Perhaps I may justify my speaking about [Chaplin] by recounting a certain privilege which I was granted, entirely without having earned it. He once imitated me, and surely I am one of the few intellectuals to whom this happened and to be able to account for it when it happened. Together with many others we were invited to a villa in Malibu, on the coast outside of Los Angeles. While Chaplin stood next to me, one of the guests was taking his leave early. Unlike Chaplin, I extended my hand to him a bit absent-mindedly, and, almost instantly, started violently back. The man was one of the lead actors from The Best Years of Our Lives, a film famous shortly after the war; he lost a hand during the war, and in its place bore practicable claws made of iron. When I shook his right hand and felt it return the pressure, I was extremely startled, but sensed immediately that I could not reveal my shock to the injured man at any price. In a split second I transformed my frightened expression into an obliging grimace that must have been far ghastlier. The actor had hardly moved away when Chaplin was already playing the scene back.
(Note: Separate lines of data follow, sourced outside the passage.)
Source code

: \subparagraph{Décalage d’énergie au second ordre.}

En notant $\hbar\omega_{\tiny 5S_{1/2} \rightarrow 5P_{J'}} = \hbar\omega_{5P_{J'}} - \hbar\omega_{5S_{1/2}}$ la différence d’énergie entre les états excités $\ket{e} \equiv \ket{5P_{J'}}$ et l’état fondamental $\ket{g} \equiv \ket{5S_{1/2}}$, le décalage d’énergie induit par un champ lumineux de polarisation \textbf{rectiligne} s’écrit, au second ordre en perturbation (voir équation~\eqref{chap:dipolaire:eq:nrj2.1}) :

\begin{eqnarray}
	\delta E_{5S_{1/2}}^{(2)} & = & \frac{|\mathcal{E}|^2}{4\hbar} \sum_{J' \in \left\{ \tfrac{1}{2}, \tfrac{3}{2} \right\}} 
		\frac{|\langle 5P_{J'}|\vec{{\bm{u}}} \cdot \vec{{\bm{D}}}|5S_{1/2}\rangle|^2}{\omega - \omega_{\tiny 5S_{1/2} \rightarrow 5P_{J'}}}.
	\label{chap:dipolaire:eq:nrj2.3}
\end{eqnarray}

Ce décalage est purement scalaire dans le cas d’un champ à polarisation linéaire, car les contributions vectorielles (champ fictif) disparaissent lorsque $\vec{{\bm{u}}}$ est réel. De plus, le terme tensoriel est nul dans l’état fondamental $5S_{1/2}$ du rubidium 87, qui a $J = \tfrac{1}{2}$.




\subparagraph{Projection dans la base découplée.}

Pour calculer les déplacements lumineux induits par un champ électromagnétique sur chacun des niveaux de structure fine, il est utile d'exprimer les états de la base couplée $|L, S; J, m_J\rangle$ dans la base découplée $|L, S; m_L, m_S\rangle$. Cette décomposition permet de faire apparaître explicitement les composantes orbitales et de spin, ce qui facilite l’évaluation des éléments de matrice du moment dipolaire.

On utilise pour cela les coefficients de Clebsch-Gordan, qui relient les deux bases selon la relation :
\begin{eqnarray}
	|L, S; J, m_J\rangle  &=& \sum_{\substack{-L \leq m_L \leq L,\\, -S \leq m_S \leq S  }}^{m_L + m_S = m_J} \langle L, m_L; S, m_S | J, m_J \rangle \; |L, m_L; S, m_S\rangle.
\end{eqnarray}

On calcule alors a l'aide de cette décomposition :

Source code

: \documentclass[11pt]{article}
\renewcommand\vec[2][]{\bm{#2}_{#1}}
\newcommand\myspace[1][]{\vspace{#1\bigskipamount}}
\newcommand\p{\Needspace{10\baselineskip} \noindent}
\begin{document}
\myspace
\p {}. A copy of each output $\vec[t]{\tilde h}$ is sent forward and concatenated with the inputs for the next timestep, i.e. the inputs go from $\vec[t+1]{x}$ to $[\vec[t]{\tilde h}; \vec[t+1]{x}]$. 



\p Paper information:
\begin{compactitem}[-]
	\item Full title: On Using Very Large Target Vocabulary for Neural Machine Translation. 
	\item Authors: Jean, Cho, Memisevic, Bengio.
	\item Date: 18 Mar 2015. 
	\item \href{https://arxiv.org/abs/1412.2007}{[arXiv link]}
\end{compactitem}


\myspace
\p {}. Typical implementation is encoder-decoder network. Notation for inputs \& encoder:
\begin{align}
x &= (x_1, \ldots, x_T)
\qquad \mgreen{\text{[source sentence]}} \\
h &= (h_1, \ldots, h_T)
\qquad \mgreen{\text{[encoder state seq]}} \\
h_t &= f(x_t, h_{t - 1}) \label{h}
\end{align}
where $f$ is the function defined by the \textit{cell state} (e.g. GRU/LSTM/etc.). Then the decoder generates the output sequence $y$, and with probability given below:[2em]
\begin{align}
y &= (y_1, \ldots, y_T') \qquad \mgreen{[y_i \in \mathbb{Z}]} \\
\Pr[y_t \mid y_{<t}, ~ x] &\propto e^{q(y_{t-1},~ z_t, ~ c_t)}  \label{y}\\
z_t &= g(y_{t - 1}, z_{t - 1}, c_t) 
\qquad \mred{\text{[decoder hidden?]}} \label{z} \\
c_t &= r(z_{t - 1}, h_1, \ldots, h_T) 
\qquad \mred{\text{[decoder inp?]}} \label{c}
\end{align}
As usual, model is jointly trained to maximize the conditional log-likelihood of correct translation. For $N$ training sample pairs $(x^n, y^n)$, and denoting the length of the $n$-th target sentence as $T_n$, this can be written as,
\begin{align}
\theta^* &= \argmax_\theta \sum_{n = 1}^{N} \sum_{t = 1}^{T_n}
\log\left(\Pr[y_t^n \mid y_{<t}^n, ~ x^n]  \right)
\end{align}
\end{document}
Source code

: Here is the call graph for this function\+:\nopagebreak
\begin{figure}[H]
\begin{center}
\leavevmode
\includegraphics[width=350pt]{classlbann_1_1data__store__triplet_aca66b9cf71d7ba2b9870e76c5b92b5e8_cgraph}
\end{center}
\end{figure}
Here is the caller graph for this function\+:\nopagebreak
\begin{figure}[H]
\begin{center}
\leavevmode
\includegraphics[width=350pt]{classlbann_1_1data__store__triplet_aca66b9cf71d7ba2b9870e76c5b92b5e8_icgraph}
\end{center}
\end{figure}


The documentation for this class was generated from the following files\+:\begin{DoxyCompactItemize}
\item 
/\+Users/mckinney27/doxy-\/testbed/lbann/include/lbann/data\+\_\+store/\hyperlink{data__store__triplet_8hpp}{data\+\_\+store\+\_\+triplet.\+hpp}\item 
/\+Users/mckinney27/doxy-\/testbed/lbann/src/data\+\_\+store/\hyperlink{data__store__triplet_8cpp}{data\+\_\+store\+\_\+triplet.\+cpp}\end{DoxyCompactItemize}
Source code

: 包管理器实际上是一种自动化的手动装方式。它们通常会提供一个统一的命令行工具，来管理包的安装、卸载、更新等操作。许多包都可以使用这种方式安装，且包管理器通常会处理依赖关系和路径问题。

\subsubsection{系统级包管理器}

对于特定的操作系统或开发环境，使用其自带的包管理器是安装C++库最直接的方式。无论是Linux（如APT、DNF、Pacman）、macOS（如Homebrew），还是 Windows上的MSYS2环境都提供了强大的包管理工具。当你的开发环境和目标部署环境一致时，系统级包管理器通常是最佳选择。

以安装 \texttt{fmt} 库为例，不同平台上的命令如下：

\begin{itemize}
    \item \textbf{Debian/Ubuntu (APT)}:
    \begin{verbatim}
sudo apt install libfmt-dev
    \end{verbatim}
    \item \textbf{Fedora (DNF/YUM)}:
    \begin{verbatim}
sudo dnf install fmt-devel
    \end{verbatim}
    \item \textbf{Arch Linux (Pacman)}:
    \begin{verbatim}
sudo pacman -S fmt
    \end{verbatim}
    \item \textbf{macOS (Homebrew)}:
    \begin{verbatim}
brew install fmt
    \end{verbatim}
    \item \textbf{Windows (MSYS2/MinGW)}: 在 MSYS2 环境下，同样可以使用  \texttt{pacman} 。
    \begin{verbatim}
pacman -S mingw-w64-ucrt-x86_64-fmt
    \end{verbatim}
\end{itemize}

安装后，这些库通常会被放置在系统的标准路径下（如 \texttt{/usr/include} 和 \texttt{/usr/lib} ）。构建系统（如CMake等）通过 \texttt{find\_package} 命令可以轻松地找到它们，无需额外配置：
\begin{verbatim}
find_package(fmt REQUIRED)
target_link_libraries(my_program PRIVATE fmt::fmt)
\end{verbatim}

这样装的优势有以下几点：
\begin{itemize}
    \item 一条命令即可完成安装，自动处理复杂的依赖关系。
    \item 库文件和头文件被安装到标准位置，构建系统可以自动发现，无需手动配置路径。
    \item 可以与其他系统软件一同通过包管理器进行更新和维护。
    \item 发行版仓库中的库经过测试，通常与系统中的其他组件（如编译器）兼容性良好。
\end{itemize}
All the laughter he brings about is so near to cruelty; solely in such proximity to cruelty does it find its legitimation and its element of the salvational. Let my remembrance of this event and my thanks be my congratulations to him on his 75th birthday.
Anybody got a bibliographical reference on that?
4 comments:
It's in a late 90s issue of Yale French Studies, but I'd have to go back and check the original reference at home. You could find it quickly though by searching Chaplin on Project Muse. Also see the YFS with Benjamin and Kracaur on Chaplin, quite good too...
-kaplan
Translation:
The Yale Journal of Criticism 9.1 (1996) 57-61
Original:
"Chaplin in Malibu" in Neue Rundschau, Vol. 3, 75th year, 1964
It's been years since I read it, but I believe Habermas opens with this incident in his "Philosophical Political Profiles" chapter on Adorno.
It's been years since I read it, but I believe Habermas opens with this incident in his "Philosophical Political Profiles" chapter on Adorno.